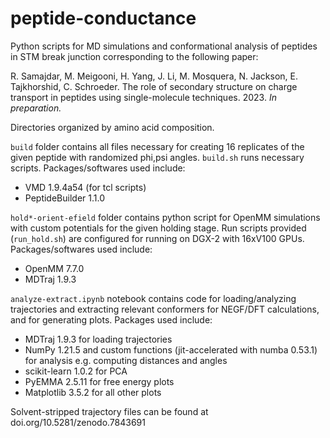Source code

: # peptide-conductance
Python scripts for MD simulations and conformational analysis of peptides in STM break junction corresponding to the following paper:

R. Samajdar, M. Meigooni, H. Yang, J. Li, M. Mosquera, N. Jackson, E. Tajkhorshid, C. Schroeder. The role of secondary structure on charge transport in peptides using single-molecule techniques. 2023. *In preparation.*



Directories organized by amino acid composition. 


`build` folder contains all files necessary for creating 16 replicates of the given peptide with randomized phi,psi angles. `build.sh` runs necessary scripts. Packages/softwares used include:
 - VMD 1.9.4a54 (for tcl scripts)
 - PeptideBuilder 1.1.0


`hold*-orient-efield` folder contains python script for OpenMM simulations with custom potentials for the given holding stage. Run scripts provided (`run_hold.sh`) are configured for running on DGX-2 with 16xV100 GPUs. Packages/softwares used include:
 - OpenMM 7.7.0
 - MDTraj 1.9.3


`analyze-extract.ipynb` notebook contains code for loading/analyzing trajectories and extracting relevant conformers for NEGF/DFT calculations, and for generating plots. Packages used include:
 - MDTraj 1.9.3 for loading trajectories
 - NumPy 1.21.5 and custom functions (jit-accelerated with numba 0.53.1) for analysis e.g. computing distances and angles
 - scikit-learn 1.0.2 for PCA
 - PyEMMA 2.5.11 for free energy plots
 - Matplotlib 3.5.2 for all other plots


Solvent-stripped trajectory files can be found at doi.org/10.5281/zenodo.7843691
...
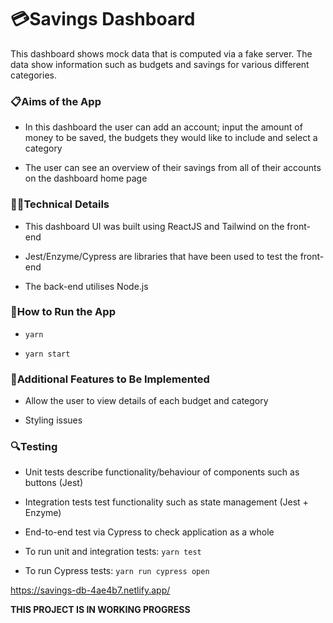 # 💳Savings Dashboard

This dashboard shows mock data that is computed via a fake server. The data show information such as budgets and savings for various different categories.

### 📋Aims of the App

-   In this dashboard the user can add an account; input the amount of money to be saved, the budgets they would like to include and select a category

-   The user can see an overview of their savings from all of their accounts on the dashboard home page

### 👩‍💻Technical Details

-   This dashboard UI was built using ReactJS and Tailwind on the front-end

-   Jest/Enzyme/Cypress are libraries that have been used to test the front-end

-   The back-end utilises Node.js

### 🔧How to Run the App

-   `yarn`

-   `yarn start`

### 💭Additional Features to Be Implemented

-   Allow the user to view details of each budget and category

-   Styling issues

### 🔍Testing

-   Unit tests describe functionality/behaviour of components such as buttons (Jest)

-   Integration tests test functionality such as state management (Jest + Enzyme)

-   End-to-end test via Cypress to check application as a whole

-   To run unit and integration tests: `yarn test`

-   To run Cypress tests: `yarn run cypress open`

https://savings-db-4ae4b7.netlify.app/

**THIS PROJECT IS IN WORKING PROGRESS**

• **Work instructions**
Write out, from the lines above, only those from the line with "- PyEMMA 2.5.11 for free energy plots" to the line with "Solvent-stripped trajectory files", exactly as given, including the first and the last.

• **Result of this exercise**
 - PyEMMA 2.5.11 for free energy plots
 - Matplotlib 3.5.2 for all other plots


Solvent-stripped trajectory files can be found at doi.org/10.5281/zenodo.7843691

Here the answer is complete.